[Dataset entries]
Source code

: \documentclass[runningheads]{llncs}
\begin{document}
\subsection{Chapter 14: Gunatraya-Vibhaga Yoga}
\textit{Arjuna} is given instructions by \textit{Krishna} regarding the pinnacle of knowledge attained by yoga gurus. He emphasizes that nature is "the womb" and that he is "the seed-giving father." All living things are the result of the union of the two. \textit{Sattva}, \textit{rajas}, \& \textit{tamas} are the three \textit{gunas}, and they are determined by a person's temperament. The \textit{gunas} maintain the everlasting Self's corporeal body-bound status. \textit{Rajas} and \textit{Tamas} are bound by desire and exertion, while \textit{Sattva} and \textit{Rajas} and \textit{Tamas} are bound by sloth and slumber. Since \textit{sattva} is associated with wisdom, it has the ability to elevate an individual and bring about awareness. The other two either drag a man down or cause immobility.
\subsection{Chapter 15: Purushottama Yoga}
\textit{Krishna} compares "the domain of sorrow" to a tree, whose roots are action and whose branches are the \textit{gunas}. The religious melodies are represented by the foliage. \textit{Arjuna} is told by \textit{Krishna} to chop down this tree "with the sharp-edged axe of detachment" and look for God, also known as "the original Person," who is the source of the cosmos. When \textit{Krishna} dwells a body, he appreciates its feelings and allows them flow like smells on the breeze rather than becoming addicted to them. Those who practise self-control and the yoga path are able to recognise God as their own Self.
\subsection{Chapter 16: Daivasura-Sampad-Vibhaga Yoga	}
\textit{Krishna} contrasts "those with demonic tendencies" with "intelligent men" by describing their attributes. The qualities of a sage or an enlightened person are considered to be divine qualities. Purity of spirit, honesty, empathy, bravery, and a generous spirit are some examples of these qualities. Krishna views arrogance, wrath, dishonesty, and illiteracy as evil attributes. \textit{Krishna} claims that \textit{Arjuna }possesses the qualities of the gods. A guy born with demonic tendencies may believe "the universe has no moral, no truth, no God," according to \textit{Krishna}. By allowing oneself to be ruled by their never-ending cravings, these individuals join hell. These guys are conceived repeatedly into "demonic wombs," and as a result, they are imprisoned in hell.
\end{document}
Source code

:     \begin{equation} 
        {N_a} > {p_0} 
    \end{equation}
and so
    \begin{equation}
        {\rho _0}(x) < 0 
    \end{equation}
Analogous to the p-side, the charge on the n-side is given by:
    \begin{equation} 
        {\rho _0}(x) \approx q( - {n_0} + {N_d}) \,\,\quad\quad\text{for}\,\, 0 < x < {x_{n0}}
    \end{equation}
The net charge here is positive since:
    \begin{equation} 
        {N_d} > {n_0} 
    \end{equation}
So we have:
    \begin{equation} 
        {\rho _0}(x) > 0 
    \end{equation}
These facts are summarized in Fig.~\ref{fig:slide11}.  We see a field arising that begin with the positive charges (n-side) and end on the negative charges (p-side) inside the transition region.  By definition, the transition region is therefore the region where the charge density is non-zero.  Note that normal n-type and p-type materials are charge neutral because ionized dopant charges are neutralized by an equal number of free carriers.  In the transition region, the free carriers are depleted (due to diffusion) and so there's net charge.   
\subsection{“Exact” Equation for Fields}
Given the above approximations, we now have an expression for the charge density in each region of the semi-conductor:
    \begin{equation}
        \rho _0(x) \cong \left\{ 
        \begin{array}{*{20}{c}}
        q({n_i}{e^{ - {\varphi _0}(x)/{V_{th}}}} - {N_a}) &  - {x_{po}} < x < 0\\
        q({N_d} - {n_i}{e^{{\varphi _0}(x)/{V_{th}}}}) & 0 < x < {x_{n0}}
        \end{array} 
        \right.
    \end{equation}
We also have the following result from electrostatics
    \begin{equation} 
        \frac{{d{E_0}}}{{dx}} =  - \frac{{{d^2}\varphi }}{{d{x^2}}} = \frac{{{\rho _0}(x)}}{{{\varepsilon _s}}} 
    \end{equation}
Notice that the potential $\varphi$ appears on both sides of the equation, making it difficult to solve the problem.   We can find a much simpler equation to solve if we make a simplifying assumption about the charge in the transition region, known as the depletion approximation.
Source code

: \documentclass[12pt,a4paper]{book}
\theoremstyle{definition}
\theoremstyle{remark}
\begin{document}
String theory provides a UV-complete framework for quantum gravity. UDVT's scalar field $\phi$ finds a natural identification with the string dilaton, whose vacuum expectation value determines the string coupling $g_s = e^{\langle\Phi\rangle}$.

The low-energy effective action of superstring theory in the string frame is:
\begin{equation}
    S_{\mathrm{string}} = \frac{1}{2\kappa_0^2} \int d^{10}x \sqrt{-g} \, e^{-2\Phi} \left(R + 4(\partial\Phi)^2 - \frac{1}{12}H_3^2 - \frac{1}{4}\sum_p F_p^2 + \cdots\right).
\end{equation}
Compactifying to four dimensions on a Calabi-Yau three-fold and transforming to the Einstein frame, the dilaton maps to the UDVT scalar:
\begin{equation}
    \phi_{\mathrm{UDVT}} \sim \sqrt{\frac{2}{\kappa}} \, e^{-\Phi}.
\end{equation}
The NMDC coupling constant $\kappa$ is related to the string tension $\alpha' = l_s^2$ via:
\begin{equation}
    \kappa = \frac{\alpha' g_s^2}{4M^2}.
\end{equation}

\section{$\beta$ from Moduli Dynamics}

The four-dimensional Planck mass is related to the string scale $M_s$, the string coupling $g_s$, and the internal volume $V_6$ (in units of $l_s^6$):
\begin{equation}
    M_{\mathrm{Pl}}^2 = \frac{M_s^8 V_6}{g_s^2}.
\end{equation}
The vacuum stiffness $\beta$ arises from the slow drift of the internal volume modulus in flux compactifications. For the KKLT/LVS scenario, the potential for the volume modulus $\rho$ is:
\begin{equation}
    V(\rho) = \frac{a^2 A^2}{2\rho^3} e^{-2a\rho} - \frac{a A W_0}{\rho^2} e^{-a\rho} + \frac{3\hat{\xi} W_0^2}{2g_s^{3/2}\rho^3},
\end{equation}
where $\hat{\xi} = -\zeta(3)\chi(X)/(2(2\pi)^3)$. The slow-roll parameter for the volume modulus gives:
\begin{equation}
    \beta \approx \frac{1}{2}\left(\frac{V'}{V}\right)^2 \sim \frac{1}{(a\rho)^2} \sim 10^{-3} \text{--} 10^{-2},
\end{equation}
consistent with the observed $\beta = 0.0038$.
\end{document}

• **TASK TO CARRY OUT**
Return each entry without altering a single word.

• **TASK RESULT**
Source code

: \documentclass[runningheads]{llncs}
\begin{document}
\subsection{Chapter 14: Gunatraya-Vibhaga Yoga}
\textit{Arjuna} is given instructions by \textit{Krishna} regarding the pinnacle of knowledge attained by yoga gurus. He emphasizes that nature is "the womb" and that he is "the seed-giving father." All living things are the result of the union of the two. \textit{Sattva}, \textit{rajas}, \& \textit{tamas} are the three \textit{gunas}, and they are determined by a person's temperament. The \textit{gunas} maintain the everlasting Self's corporeal body-bound status. \textit{Rajas} and \textit{Tamas} are bound by desire and exertion, while \textit{Sattva} and \textit{Rajas} and \textit{Tamas} are bound by sloth and slumber. Since \textit{sattva} is associated with wisdom, it has the ability to elevate an individual and bring about awareness. The other two either drag a man down or cause immobility.
\subsection{Chapter 15: Purushottama Yoga}
\textit{Krishna} compares "the domain of sorrow" to a tree, whose roots are action and whose branches are the \textit{gunas}. The religious melodies are represented by the foliage. \textit{Arjuna} is told by \textit{Krishna} to chop down this tree "with the sharp-edged axe of detachment" and look for God, also known as "the original Person," who is the source of the cosmos. When \textit{Krishna} dwells a body, he appreciates its feelings and allows them flow like smells on the breeze rather than becoming addicted to them. Those who practise self-control and the yoga path are able to recognise God as their own Self.
\subsection{Chapter 16: Daivasura-Sampad-Vibhaga Yoga	}
\textit{Krishna} contrasts "those with demonic tendencies" with "intelligent men" by describing their attributes. The qualities of a sage or an enlightened person are considered to be divine qualities. Purity of spirit, honesty, empathy, bravery, and a generous spirit are some examples of these qualities. Krishna views arrogance, wrath, dishonesty, and illiteracy as evil attributes. \textit{Krishna} claims that \textit{Arjuna }possesses the qualities of the gods. A guy born with demonic tendencies may believe "the universe has no moral, no truth, no God," according to \textit{Krishna}. By allowing oneself to be ruled by their never-ending cravings, these individuals join hell. These guys are conceived repeatedly into "demonic wombs," and as a result, they are imprisoned in hell.
\end{document}
Source code

:     \begin{equation} 
        {N_a} > {p_0} 
    \end{equation}
and so
    \begin{equation}
        {\rho _0}(x) < 0 
    \end{equation}
Analogous to the p-side, the charge on the n-side is given by:
    \begin{equation} 
        {\rho _0}(x) \approx q( - {n_0} + {N_d}) \,\,\quad\quad\text{for}\,\, 0 < x < {x_{n0}}
    \end{equation}
The net charge here is positive since:
    \begin{equation} 
        {N_d} > {n_0} 
    \end{equation}
So we have:
    \begin{equation} 
        {\rho _0}(x) > 0 
    \end{equation}
These facts are summarized in Fig.~\ref{fig:slide11}.  We see a field arising that begin with the positive charges (n-side) and end on the negative charges (p-side) inside the transition region.  By definition, the transition region is therefore the region where the charge density is non-zero.  Note that normal n-type and p-type materials are charge neutral because ionized dopant charges are neutralized by an equal number of free carriers.  In the transition region, the free carriers are depleted (due to diffusion) and so there's net charge.   
\subsection{“Exact” Equation for Fields}
Given the above approximations, we now have an expression for the charge density in each region of the semi-conductor:
    \begin{equation}
        \rho _0(x) \cong \left\{ 
        \begin{array}{*{20}{c}}
        q({n_i}{e^{ - {\varphi _0}(x)/{V_{th}}}} - {N_a}) &  - {x_{po}} < x < 0\\
        q({N_d} - {n_i}{e^{{\varphi _0}(x)/{V_{th}}}}) & 0 < x < {x_{n0}}
        \end{array} 
        \right.
    \end{equation}
We also have the following result from electrostatics
    \begin{equation} 
        \frac{{d{E_0}}}{{dx}} =  - \frac{{{d^2}\varphi }}{{d{x^2}}} = \frac{{{\rho _0}(x)}}{{{\varepsilon _s}}} 
    \end{equation}
Notice that the potential $\varphi$ appears on both sides of the equation, making it difficult to solve the problem.   We can find a much simpler equation to solve if we make a simplifying assumption about the charge in the transition region, known as the depletion approximation.
Source code

: \documentclass[12pt,a4paper]{book}
\theoremstyle{definition}
\theoremstyle{remark}
\begin{document}
String theory provides a UV-complete framework for quantum gravity. UDVT's scalar field $\phi$ finds a natural identification with the string dilaton, whose vacuum expectation value determines the string coupling $g_s = e^{\langle\Phi\rangle}$.

The low-energy effective action of superstring theory in the string frame is:
\begin{equation}
    S_{\mathrm{string}} = \frac{1}{2\kappa_0^2} \int d^{10}x \sqrt{-g} \, e^{-2\Phi} \left(R + 4(\partial\Phi)^2 - \frac{1}{12}H_3^2 - \frac{1}{4}\sum_p F_p^2 + \cdots\right).
\end{equation}
Compactifying to four dimensions on a Calabi-Yau three-fold and transforming to the Einstein frame, the dilaton maps to the UDVT scalar:
\begin{equation}
    \phi_{\mathrm{UDVT}} \sim \sqrt{\frac{2}{\kappa}} \, e^{-\Phi}.
\end{equation}
The NMDC coupling constant $\kappa$ is related to the string tension $\alpha' = l_s^2$ via:
\begin{equation}
    \kappa = \frac{\alpha' g_s^2}{4M^2}.
\end{equation}

\section{$\beta$ from Moduli Dynamics}

The four-dimensional Planck mass is related to the string scale $M_s$, the string coupling $g_s$, and the internal volume $V_6$ (in units of $l_s^6$):
\begin{equation}
    M_{\mathrm{Pl}}^2 = \frac{M_s^8 V_6}{g_s^2}.
\end{equation}
The vacuum stiffness $\beta$ arises from the slow drift of the internal volume modulus in flux compactifications. For the KKLT/LVS scenario, the potential for the volume modulus $\rho$ is:
\begin{equation}
    V(\rho) = \frac{a^2 A^2}{2\rho^3} e^{-2a\rho} - \frac{a A W_0}{\rho^2} e^{-a\rho} + \frac{3\hat{\xi} W_0^2}{2g_s^{3/2}\rho^3},
\end{equation}
where $\hat{\xi} = -\zeta(3)\chi(X)/(2(2\pi)^3)$. The slow-roll parameter for the volume modulus gives:
\begin{equation}
    \beta \approx \frac{1}{2}\left(\frac{V'}{V}\right)^2 \sim \frac{1}{(a\rho)^2} \sim 10^{-3} \text{--} 10^{-2},
\end{equation}
consistent with the observed $\beta = 0.0038$.
\end{document}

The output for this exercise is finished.